Problem to work on:
For the entries below, state how many lines contain the string "Supply". Add nothing else.

+++ Source data +++

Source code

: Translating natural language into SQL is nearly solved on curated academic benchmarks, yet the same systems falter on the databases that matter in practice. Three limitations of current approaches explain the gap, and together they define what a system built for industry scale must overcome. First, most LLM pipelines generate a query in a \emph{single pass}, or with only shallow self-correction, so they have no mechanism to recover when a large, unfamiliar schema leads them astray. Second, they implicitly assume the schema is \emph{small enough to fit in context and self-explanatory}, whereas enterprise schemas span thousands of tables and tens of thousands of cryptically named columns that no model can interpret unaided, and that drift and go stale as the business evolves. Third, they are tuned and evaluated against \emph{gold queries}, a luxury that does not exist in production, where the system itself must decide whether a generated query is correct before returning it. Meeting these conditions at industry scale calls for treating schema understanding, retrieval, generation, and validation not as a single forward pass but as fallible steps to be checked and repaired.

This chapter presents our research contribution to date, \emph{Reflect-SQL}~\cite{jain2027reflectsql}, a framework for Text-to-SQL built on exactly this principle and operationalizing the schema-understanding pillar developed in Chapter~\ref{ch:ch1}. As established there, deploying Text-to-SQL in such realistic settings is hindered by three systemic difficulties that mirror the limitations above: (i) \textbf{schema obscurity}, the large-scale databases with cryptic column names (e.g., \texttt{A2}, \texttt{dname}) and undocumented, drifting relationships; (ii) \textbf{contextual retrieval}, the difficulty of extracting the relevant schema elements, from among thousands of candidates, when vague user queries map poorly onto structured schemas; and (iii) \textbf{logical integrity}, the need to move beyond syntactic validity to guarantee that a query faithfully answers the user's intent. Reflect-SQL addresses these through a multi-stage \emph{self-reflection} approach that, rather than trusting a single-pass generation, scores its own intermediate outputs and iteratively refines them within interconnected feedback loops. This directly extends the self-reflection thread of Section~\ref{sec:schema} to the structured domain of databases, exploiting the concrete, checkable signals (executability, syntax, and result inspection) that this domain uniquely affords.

+++
+++ Source data +++

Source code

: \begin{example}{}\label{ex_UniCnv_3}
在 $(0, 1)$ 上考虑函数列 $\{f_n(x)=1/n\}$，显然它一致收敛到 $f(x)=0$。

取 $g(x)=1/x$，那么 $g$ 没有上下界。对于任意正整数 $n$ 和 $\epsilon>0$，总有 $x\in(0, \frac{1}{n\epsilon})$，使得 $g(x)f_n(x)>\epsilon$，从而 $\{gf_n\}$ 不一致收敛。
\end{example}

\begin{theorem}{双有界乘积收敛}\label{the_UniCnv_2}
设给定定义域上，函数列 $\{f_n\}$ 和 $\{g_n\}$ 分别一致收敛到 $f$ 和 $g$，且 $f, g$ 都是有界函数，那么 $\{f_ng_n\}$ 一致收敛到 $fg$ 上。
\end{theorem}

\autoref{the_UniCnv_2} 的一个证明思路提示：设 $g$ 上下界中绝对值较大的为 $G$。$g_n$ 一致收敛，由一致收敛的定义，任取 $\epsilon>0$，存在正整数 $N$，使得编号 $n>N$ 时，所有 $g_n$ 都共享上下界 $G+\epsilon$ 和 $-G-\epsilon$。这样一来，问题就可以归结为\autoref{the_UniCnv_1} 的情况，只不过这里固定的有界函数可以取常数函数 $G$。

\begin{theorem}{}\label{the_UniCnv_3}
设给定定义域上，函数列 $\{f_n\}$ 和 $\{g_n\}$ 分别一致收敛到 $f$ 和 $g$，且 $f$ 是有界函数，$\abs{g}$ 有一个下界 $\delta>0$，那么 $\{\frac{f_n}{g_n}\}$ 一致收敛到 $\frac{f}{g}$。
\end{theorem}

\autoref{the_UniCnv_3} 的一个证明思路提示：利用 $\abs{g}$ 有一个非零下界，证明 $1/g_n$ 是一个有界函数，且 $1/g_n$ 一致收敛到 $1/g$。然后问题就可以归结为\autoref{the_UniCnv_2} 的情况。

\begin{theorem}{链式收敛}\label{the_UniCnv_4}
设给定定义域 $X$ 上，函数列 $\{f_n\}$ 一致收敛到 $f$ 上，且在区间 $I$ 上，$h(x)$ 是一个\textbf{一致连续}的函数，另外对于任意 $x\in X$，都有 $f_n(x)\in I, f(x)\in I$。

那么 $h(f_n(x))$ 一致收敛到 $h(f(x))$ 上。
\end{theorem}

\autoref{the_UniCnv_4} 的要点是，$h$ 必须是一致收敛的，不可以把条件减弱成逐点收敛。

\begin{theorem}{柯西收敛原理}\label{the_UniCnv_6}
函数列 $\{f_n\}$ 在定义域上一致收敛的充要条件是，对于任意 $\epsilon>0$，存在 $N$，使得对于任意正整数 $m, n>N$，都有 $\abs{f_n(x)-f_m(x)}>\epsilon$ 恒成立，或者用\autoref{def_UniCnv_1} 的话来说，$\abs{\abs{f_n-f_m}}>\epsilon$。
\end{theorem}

+++
+++ Source data +++

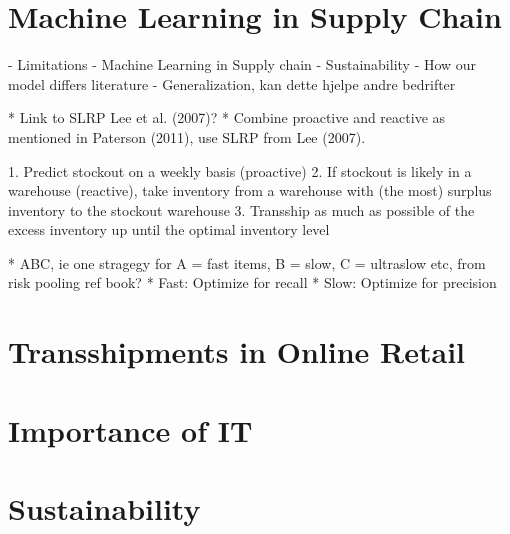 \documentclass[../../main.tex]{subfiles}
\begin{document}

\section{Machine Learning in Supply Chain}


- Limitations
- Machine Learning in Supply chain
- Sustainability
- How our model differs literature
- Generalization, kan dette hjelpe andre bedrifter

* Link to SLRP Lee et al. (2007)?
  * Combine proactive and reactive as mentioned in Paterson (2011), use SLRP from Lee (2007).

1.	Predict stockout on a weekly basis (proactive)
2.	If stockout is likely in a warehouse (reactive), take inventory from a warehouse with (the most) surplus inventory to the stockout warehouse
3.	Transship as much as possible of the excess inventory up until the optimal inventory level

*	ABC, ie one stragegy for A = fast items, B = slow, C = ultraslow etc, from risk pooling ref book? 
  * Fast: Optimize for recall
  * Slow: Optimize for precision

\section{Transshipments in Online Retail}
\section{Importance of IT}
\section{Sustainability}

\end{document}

+++

Written reply:
2